Le dispositif finalement retenu est moins ambitieux que ne l’aurait voulu la commissaire à la Justice et aux Droits fondamentaux, Viviane Reding. Contrairement à ce que souhaitaient les pays les plus libéraux, il s’agit toujours d’une directive, c’est-à-dire d’un texte contraignant. Mais elle ne comporte qu’une obligation de moyens. Viviane Reding avait été forcée, le mois dernier, de retirer la première version de son texte, qui comprenait une obligation de résultat. Plusieurs commissaires (dont des femmes), soutenus par des Etats comme le Royaume-Uni, avaient estimé que l’Union ne devait pas intervenir dans la gouvernance des entreprises. En «politique, il faut faire un peu machine arrière pour ensuite faire vingt pas en avant», devait confier Reding. Elle par ailleurs invité ceux qui faisait la fine bouche à relire attentivement le texte. Mais à quand un directive européenne sur la diversité et la présence des minorités ?
Le texte actuel reste, cependant, loin d’une simple recommandation. Pour atteindre le quota de 40% de femmes à l’horizon 2020 (2018 pour les entreprises publiques), la directive oblige les sociétés cotées en Bourse à adopter une procédure de sélection des candidats basée sur des «critères préétablis, clairs, univoques et formulés en termes neutres». A compétences égales, les femmes devront être choisies. En revanche, si les postulants masculins sont plus compétents, les entreprises ne seront pas tenues de respecter le plancher de 40%.
Afin de rendre possible un contrôle, les sociétés devront communiquer aux candidates éconduites les éléments précis et détaillés qui «ont fait pencher la balance en faveur d’un candidat de l’autre sexe». S’il s’avère qu’il y a eu discrimination, les firmes s’exposeront, au choix des Etats, soit à des amendes administratives qui devront être «efficaces, proportionnées et dissuasives», soit à l’annulation judiciaire de la nomination contestée.

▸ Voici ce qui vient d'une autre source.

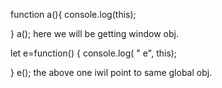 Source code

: function a(){
    console.log(this);
    
}
a();
here we will be getting window obj.

let e=function() {
    console.log( " e", this);
    
}
e();
the above one iwil point to same global obj.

La France ne sera pas concernée par la directive. Elle a en effet adopté en janvier 2011 une loi imposant 40% de femmes dans les sociétés cotées d’ici à 2017. En l’espace d’un an, ce texte a fait bondir de 11,4% à 24% la part des administratrices dans les entreprises tricolores. « La France est le moteur du changement » a reconnu la Commission européenne.En revanche, de nombreux pays européens, dont l’Italie (6% de femmes), vont devoir sérieusement réviser leurs pratiques.
La Commission elle-même devrait songer à donner l’exemple : si un tiers des commissaires sont de sexe féminins femmes, on n’en compte que deux parmi les chefs de cabinet et sept parmi les chefs de cabinet adjoints. Un déséquilibre que l’on retrouve parmi les hauts fonctionnaires européens. Après tout, l’Hexagone n’a-t-il pas adopté une loi en mars qui impose un quota de 40% de femmes parmi les hauts fonctionnaires d’ici à 2018 ? Ont fait remarquer certains journalistes, cependant à y regarder de plus près le bilan n’est pas si mauvais et témoigne d’une situation qui n’est pas encore totalement satisfaisante , mais de progrès réels et incontestable33% de femmes commissaires contre 5,6% en 1995, proportion supérieure à celle observée dans les gouvernements nationaux( un ministre de haut rang sur quatre est une femme). En décembre 2010 ?la Commission a adopté la stratégie d’égalité des chances en faveur des femmes et des hommes au sein de la Commission ((2010-2014), qui fixe des objectifs d’équilibre dans l’encadrement supérieur ainsi qu’à d’autres postes (encadrement intermédiaire et personnel hors encadrement). Au 1er octobre 2012, la Commission comptait déjà 27,2% de femmes dans l’encadrement supérieur, dépassant ainsi son objectif de 215% pour 2014.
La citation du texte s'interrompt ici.